We’ve made big successes in adapting my system and it proves that my system works and is adaptable; I’ve yet to find a company or system it doesn’t work in.
A large part of our conversation (with Blake) has been about the new canvasser training and we’ve talked a lot about the field trainer position and how critical this position is for the success of the department.
Blake has experience in canvassing and selling however he, like a lot of canvassing managers are weighed down with training new canvassers as well as all the other aspects of running the department. We spent a lot of time in advance preparing to recruit before we ever get the people in.
In a conversation I asked Blake, “What’s the most time consuming part of your responsibility?” The training aspect is the most consuming. It was interesting to hear Blake’s perspective and he voiced something I’ve heard from a lot of managers. Often times starting out you’re the manager and the trainee at the same. You’re turning yourself into that field trainer. For Blake it can occupy as much as 3-4 months; and I find this to be common running the daily operations of the department. They’re many tasks of advertising for and recruiting canvassers, training, motivating, reporting and keeping your eye on production. How can you do all this and dedicate 3-4 months in training on each canvasser? It’s an impossible task and one of the reasons canvass managers can get burned out fast (and why many private clients hire me to find the right canvass manager and train them – but not for discussion here).

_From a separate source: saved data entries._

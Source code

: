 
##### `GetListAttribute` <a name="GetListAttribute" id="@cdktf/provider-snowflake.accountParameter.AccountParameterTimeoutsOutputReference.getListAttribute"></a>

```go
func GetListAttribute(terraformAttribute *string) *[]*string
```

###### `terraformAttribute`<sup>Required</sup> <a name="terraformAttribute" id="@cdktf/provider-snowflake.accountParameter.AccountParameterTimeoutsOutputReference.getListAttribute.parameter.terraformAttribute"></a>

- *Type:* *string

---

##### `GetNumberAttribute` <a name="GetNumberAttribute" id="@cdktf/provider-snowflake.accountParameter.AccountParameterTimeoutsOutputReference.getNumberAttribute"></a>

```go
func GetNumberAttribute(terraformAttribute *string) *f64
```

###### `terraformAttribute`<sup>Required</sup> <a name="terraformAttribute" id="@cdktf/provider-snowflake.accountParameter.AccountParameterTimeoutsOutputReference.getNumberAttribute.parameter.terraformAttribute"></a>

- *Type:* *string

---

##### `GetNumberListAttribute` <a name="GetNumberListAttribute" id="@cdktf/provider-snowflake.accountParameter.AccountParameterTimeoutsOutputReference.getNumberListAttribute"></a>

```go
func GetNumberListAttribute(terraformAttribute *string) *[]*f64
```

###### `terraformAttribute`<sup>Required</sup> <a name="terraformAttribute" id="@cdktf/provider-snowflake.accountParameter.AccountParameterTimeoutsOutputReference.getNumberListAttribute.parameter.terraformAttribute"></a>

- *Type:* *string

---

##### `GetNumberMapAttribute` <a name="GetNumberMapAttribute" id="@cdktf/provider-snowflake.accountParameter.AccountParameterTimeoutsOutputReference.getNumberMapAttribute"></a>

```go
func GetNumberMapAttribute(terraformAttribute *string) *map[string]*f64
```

The answer is filling the role of an effective field trainer. Create a field trainer position and then actively look for the candidate from within your canvassers for the person who can fill the role. There are 4 aspects for effectively training a field trainer, which then trickles down to the canvassers.
Let me step back for a moment and address what you’re thinking right now. Yes, I said it could take 3-4 months to train each canvasser and yes it can take you that much to train a field trainer. The difference is what I refer to is the trickle-down effect. Once trained it’s your field trainer’s responsibility to invest 3-4 months in each canvasser’s training while canvassing at the same time. For you, it’s delegation and multiplication. You’re delegating the training responsibility while at the same time multiplying your efforts and expertise. Based on my own experience you’ll need to do this only a couple times, once you identify the right people for the field trainer position. In reality, they reveal themselves to you; you just need to be on the lookout for them.
There are 4 parts to the training:
- Getting your and the canvasser’s head right
- The system
- Practice, practice and more practice
- Being flexible
As experienced canvassers and managers we expect new people to know and do what you can do within hours of being on the job.